— How to complete this task —
Only the lines holding the word "update" are wanted; copy each of them from the listing.
>>>>
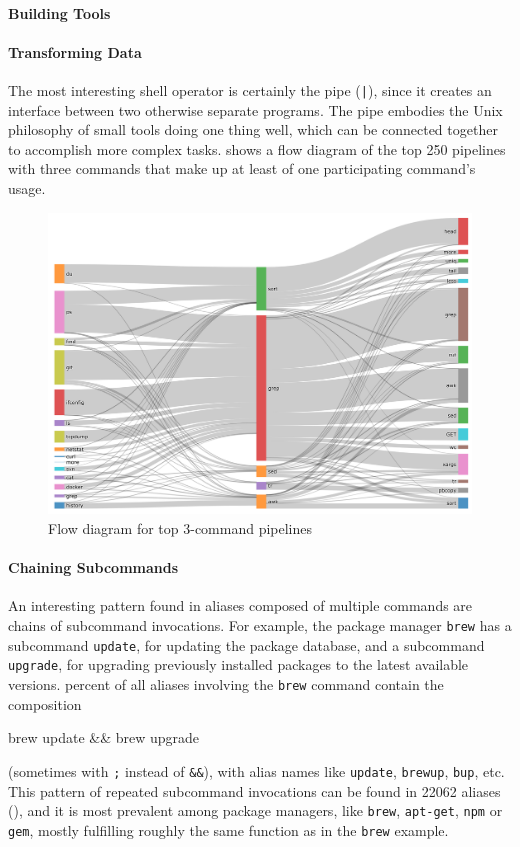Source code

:\paragraph{\bf Building Tools}

\paragraph{\bf Transforming Data}

The most interesting shell operator is certainly the pipe (\verb`|`), since it creates an interface between two otherwise separate programs.
The pipe embodies the Unix philosophy of small tools doing one thing well, which can be connected together to accomplish more complex tasks.
 shows a flow diagram of the top 250 pipelines with three commands that make up at least  of one participating command's usage.
\TODO

\begin{figure}[h]
	\centering    
	\includegraphics[width=0.9\linewidth]{figures/flow_250.png}
	\caption{Flow diagram for top 3-command pipelines}
	\label{fig:flow}
\end{figure}

\paragraph{\bf Chaining Subcommands}

An interesting pattern found in aliases composed of multiple commands are chains of subcommand invocations.
For example, the package manager \verb|brew| has a subcommand \verb|update|, for updating the package database, and a subcommand \verb|upgrade|, for upgrading previously installed packages to the latest available versions.
 percent of all aliases involving the \verb|brew| command contain the composition
\begin{CVerbatim}
brew update && brew upgrade
\end{CVerbatim}
(sometimes with \verb|;| instead of \verb|&&|), with alias names like \verb|update|, \verb|brewup|, \verb|bup|, etc.
This pattern of repeated subcommand invocations can be found in \num{22062} aliases (), and it is most prevalent among package managers, like \verb|brew|, \verb|apt-get|, \verb|npm| or \verb|gem|, mostly fulfilling roughly the same function as in the \verb|brew| example.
<<<<
— Finished task —
For example, the package manager \verb|brew| has a subcommand \verb|update|, for updating the package database, and a subcommand \verb|upgrade|, for upgrading previously installed packages to the latest available versions.
brew update && brew upgrade
(sometimes with \verb|;| instead of \verb|&&|), with alias names like \verb|update|, \verb|brewup|, \verb|bup|, etc.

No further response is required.